Sick hedgehogs, kestrels, gulls and magpies - a Hartlepool group is helping them all
A pigeon shot with a crossbow bolt and a hedgehog family tied up in a carrier bag – they’re just two of the horrific cases of animal mistreatment in Hartlepool.
But a new organisation is coming to the rescue.
Hartlepool Wildlife Rescue may only have been running since the start of 2021 but it already has taken in more than 250 animals.
A family of hedgehogs (a mother and its babies) tied up in a carrier bag and left in an alley. Thankfully, they are making a good recovery; A pigeon with a crossbow through it, found on the Headland. The cost of saving the bird, including pain relief and antibiotics, was £590 A seagull with fishing hooks in it. Sadly it had to be put asleep; Ducks which were tangled up in fishing wire.
Hartlepool Wildlife Rescue is headed up by two "seniors”, Antony Baker and Justine Glazebrook, who have support from a team which includes 29 transport drivers as well as others who come in and clean out each day.
It is so popular it is looking to expand although the group needs support.
Antony said: “The running costs can very hugely each week and at the moment we have 40 baby seagulls which need feeding.
"The biggest cost, though, is the vets bills for everything from general care to X-rays.”
The bill for one recent week was £1,000 but Antony said the group does its work through a ‘passion for wildlife. Our motto is rescue, rehab and release.”
The group currently provides a home for kestrels, jackdaws, magpies and 100 pigeons. Hartlepool Wildlife Rescue is based at the homes of the two seniors as well as an allotment site.
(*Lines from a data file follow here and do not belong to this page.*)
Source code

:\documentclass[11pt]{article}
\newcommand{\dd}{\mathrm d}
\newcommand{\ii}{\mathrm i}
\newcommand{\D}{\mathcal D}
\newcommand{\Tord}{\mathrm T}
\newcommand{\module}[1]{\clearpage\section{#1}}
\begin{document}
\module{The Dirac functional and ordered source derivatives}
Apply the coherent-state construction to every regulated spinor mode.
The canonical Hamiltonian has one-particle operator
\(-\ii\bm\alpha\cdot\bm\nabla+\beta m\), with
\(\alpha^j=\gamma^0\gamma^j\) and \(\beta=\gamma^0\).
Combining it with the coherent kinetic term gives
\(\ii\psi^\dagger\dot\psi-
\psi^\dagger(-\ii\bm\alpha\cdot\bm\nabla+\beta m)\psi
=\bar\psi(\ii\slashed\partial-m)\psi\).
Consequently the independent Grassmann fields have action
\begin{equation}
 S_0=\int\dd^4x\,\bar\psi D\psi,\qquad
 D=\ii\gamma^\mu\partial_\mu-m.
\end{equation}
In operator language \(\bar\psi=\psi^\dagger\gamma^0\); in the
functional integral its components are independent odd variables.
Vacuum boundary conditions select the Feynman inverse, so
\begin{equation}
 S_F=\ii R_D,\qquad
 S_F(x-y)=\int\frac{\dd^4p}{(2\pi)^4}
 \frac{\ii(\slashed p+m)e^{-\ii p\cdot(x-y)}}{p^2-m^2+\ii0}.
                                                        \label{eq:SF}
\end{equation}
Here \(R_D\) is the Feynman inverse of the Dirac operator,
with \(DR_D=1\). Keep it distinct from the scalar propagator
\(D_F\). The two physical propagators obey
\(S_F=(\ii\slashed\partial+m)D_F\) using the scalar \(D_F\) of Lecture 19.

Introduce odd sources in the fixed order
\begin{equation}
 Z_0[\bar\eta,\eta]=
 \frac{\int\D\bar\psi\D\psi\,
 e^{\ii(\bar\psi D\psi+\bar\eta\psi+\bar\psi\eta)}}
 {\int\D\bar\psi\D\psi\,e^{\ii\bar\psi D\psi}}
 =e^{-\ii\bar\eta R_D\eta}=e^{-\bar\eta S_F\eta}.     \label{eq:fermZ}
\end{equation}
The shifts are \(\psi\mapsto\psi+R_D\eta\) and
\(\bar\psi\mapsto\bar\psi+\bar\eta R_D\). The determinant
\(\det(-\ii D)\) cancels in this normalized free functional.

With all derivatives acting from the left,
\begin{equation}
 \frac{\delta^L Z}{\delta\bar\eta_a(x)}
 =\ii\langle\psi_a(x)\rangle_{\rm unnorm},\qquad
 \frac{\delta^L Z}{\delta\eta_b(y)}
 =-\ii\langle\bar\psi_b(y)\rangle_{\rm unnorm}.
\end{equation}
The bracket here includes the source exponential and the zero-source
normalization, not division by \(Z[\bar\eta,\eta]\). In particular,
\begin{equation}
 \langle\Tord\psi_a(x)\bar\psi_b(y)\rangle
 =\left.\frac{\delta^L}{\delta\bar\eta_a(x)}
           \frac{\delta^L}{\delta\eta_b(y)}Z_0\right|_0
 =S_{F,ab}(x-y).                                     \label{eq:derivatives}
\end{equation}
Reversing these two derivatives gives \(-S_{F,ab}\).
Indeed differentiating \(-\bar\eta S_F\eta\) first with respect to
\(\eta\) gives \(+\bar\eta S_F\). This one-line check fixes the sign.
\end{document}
It had previously been a part of other wildlife groups until Justine and Antony decided to branch out at the start of this year.
Hartlepool Wildlife Rescue relies on funds from sources including football cards and bonus balls. It has its own Facebook page where people can find out more about its work .
It is also looking to expand. "The next move,” said Antony, “is to acquire land so the group can keep up its work.”